**Problem details:** Beginning with the line that has "specified database. |float|-|", please write out the remaining lines of the material exactly, the last one included.

**Recorded information:**

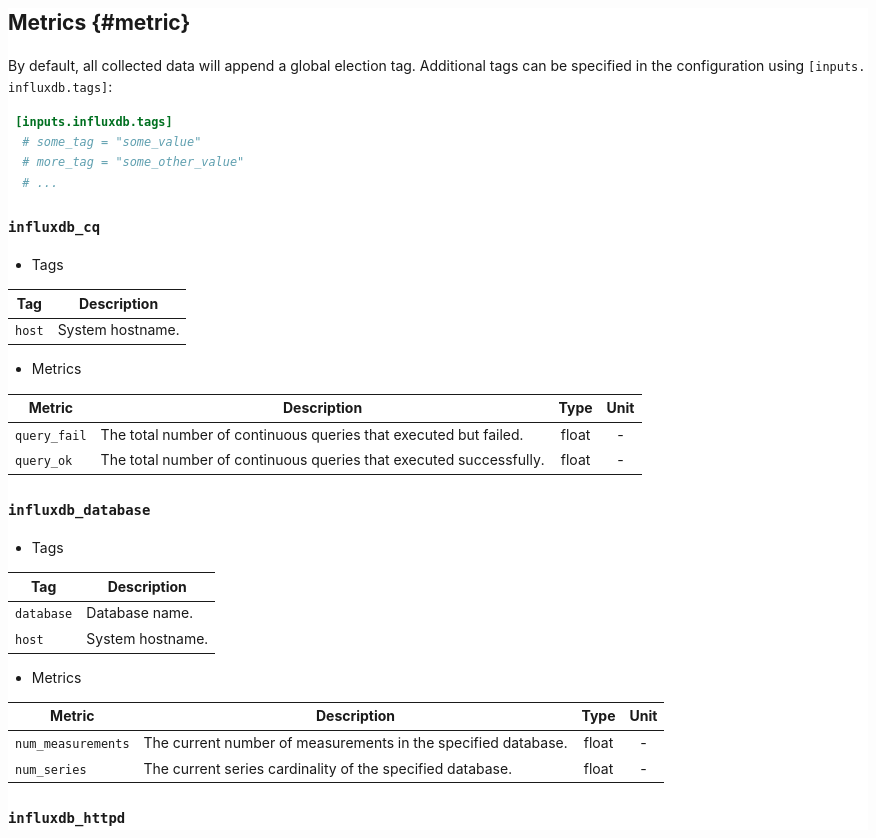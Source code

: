 ## Metrics {#metric}

By default, all collected data will append a global election tag. Additional tags can be specified in the configuration using `[inputs.influxdb.tags]`:

``` toml
 [inputs.influxdb.tags]
  # some_tag = "some_value"
  # more_tag = "some_other_value"
  # ...
```



### `influxdb_cq`

- Tags


| Tag | Description |
|  ----  | --------|
|`host`|System hostname.|

- Metrics


| Metric | Description | Type | Unit |
| ---- |---- | :---:    | :----: |
|`query_fail`|The total number of continuous queries that executed but failed.|float|-|
|`query_ok`|The total number of continuous queries that executed successfully.|float|-|



### `influxdb_database`

- Tags


| Tag | Description |
|  ----  | --------|
|`database`|Database name.|
|`host`|System hostname.|

- Metrics


| Metric | Description | Type | Unit |
| ---- |---- | :---:    | :----: |
|`num_measurements`|The current number of measurements in the specified database.|float|-|
|`num_series`|The current series cardinality of the specified database. |float|-|



### `influxdb_httpd`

**Task result:**
|`num_series`|The current series cardinality of the specified database. |float|-|



### `influxdb_httpd`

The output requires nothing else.